The last time the White Sox faced the Red Sox, a promising series crashed to a thud when they dropped a doubleheader to close out the set at Fenway Park, followed by Buck Weaver and Fred McMullin getting served with arrest warrants.
This series at Comiskey Park continued that theme, minus the melee. The White Sox had gotten the best of Babe Ruth in their first two meetings, but this time Boston’s ace found a way to win. His offense spotted him two quick runs against Lefty Williams before he even took the mound, and he held off a late White Sox rally to preserve a 3-2 victory.
Del Gainer — spelled “Gainor” in the Chicago Examiner — gave Ruth material with a two-run blast off Williams in the first inning, and on a two-strike count. Throwing a strike in 0-2 situations was a kangaroo-court fine back in the day, and sure enough, the Examiner accused Williams of “trying to pad his strikeout record.”
From that point on, Ruth kept the Sox at arm’s length. The Sox had chances, as evidenced by their eight hits and three walks. Happy Felsch capitalized on one of them in the fourth inning when he doubled Joe Jackson home from first.
However, the Red Sox regained that run when Larry Gardner dropped a bloop double on the chalk down the left field line, then scored on one of (future White Sox) Harry Hooper’s four hits to give Boston a 3-1 lead. Williams was lifted for a pinch hitter in the bottom of the seventh, and Albany’s Mellie Wolfgang survived four baserunners to throw two scoreless innings in his fifth and final appearance of the season.
Ruth “weakened just a trifle” toward the end of the game, according to the Chicago Tribune. The Sox threatened in the eighth by loading the bases on an infield single with two outs, but Shano Collins lined out to center.

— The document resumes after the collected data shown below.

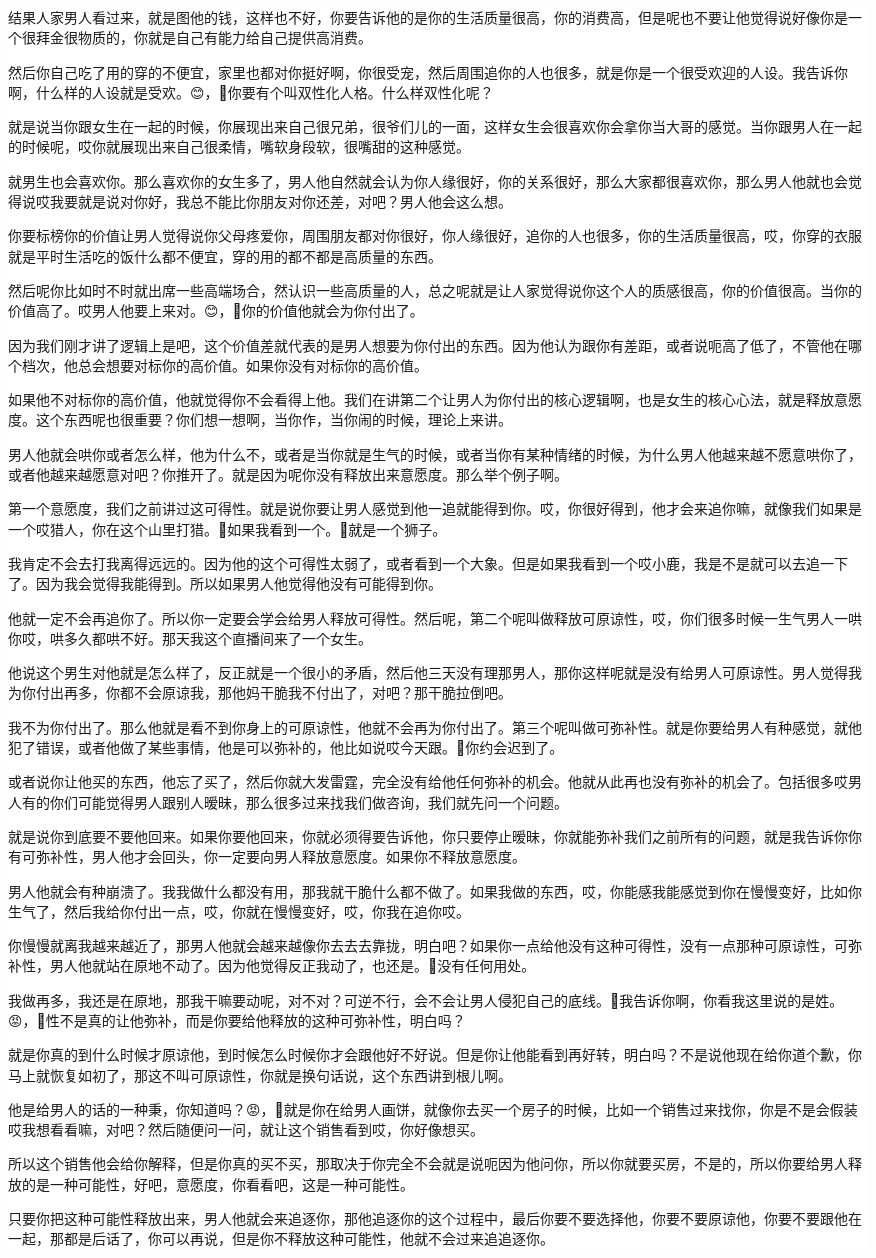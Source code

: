结果人家男人看过来，就是图他的钱，这样也不好，你要告诉他的是你的生活质量很高，你的消费高，但是呢也不要让他觉得说好像你是一个很拜金很物质的，你就是自己有能力给自己提供高消费。

然后你自己吃了用的穿的不便宜，家里也都对你挺好啊，你很受宠，然后周围追你的人也很多，就是你是一个很受欢迎的人设。我告诉你啊，什么样的人设就是受欢。😊，🎼你要有个叫双性化人格。什么样双性化呢？

就是说当你跟女生在一起的时候，你展现出来自己很兄弟，很爷们儿的一面，这样女生会很喜欢你会拿你当大哥的感觉。当你跟男人在一起的时候呢，哎你就展现出来自己很柔情，嘴软身段软，很嘴甜的这种感觉。

就男生也会喜欢你。那么喜欢你的女生多了，男人他自然就会认为你人缘很好，你的关系很好，那么大家都很喜欢你，那么男人他就也会觉得说哎我要就是说对你好，我总不能比你朋友对你还差，对吧？男人他会这么想。

你要标榜你的价值让男人觉得说你父母疼爱你，周围朋友都对你很好，你人缘很好，追你的人也很多，你的生活质量很高，哎，你穿的衣服就是平时生活吃的饭什么都不便宜，穿的用的都不都是高质量的东西。

然后呢你比如时不时就出席一些高端场合，然认识一些高质量的人，总之呢就是让人家觉得说你这个人的质感很高，你的价值很高。当你的价值高了。哎男人他要上来对。😊，🎼你的价值他就会为你付出了。

因为我们刚才讲了逻辑上是吧，这个价值差就代表的是男人想要为你付出的东西。因为他认为跟你有差距，或者说呃高了低了，不管他在哪个档次，他总会想要对标你的高价值。如果你没有对标你的高价值。

如果他不对标你的高价值，他就觉得你不会看得上他。我们在讲第二个让男人为你付出的核心逻辑啊，也是女生的核心心法，就是释放意愿度。这个东西呢也很重要？你们想一想啊，当你作，当你闹的时候，理论上来讲。

男人他就会哄你或者怎么样，他为什么不，或者是当你就是生气的时候，或者当你有某种情绪的时候，为什么男人他越来越不愿意哄你了，或者他越来越愿意对吧？你推开了。就是因为呢你没有释放出来意愿度。那么举个例子啊。

第一个意愿度，我们之前讲过这可得性。就是说你要让男人感觉到他一追就能得到你。哎，你很好得到，他才会来追你嘛，就像我们如果是一个哎猎人，你在这个山里打猎。🎼如果我看到一个。🎼就是一个狮子。

我肯定不会去打我离得远远的。因为他的这个可得性太弱了，或者看到一个大象。但是如果我看到一个哎小鹿，我是不是就可以去追一下了。因为我会觉得我能得到。所以如果男人他觉得他没有可能得到你。

他就一定不会再追你了。所以你一定要会学会给男人释放可得性。然后呢，第二个呢叫做释放可原谅性，哎，你们很多时候一生气男人一哄你哎，哄多久都哄不好。那天我这个直播间来了一个女生。

他说这个男生对他就是怎么样了，反正就是一个很小的矛盾，然后他三天没有理那男人，那你这样呢就是没有给男人可原谅性。男人觉得我为你付出再多，你都不会原谅我，那他妈干脆我不付出了，对吧？那干脆拉倒吧。

我不为你付出了。那么他就是看不到你身上的可原谅性，他就不会再为你付出了。第三个呢叫做可弥补性。就是你要给男人有种感觉，就他犯了错误，或者他做了某些事情，他是可以弥补的，他比如说哎今天跟。🎼你约会迟到了。

或者说你让他买的东西，他忘了买了，然后你就大发雷霆，完全没有给他任何弥补的机会。他就从此再也没有弥补的机会了。包括很多哎男人有的你们可能觉得男人跟别人暧昧，那么很多过来找我们做咨询，我们就先问一个问题。

就是说你到底要不要他回来。如果你要他回来，你就必须得要告诉他，你只要停止暧昧，你就能弥补我们之前所有的问题，就是我告诉你你有可弥补性，男人他才会回头，你一定要向男人释放意愿度。如果你不释放意愿度。

男人他就会有种崩溃了。我我做什么都没有用，那我就干脆什么都不做了。如果我做的东西，哎，你能感我能感觉到你在慢慢变好，比如你生气了，然后我给你付出一点，哎，你就在慢慢变好，哎，你我在追你哎。

你慢慢就离我越来越近了，那男人他就会越来越像你去去去靠拢，明白吧？如果你一点给他没有这种可得性，没有一点那种可原谅性，可弥补性，男人他就站在原地不动了。因为他觉得反正我动了，也还是。🎼没有任何用处。

我做再多，我还是在原地，那我干嘛要动呢，对不对？可逆不行，会不会让男人侵犯自己的底线。🎼我告诉你啊，你看我这里说的是姓。😡，🎼性不是真的让他弥补，而是你要给他释放的这种可弥补性，明白吗？

就是你真的到什么时候才原谅他，到时候怎么时候你才会跟他好不好说。但是你让他能看到再好转，明白吗？不是说他现在给你道个歉，你马上就恢复如初了，那这不叫可原谅性，你就是换句话说，这个东西讲到根儿啊。

他是给男人的话的一种秉，你知道吗？😡，🎼就是你在给男人画饼，就像你去买一个房子的时候，比如一个销售过来找你，你是不是会假装哎我想看看嘛，对吧？然后随便问一问，就让这个销售看到哎，你好像想买。

所以这个销售他会给你解释，但是你真的买不买，那取决于你完全不会就是说呃因为他问你，所以你就要买房，不是的，所以你要给男人释放的是一种可能性，好吧，意愿度，你看看吧，这是一种可能性。

只要你把这种可能性释放出来，男人他就会来追逐你，那他追逐你的这个过程中，最后你要不要选择他，你要不要原谅他，你要不要跟他在一起，那都是后话了，你可以再说，但是你不释放这种可能性，他就不会过来追追逐你。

With one out in the ninth, Swede Risberg got to third by himself on a triple, and Ray Schalk singled him home to cut Boston’s lead to one, but Ruth wriggled out of it with a flyout and fielder’s choice to seal a complete-game victory in the opener. The Red Sox reduced Chicago’s lead in the American League to 1½ games. The White Sox had three games in hand on Boston at this point, all of them in the win column.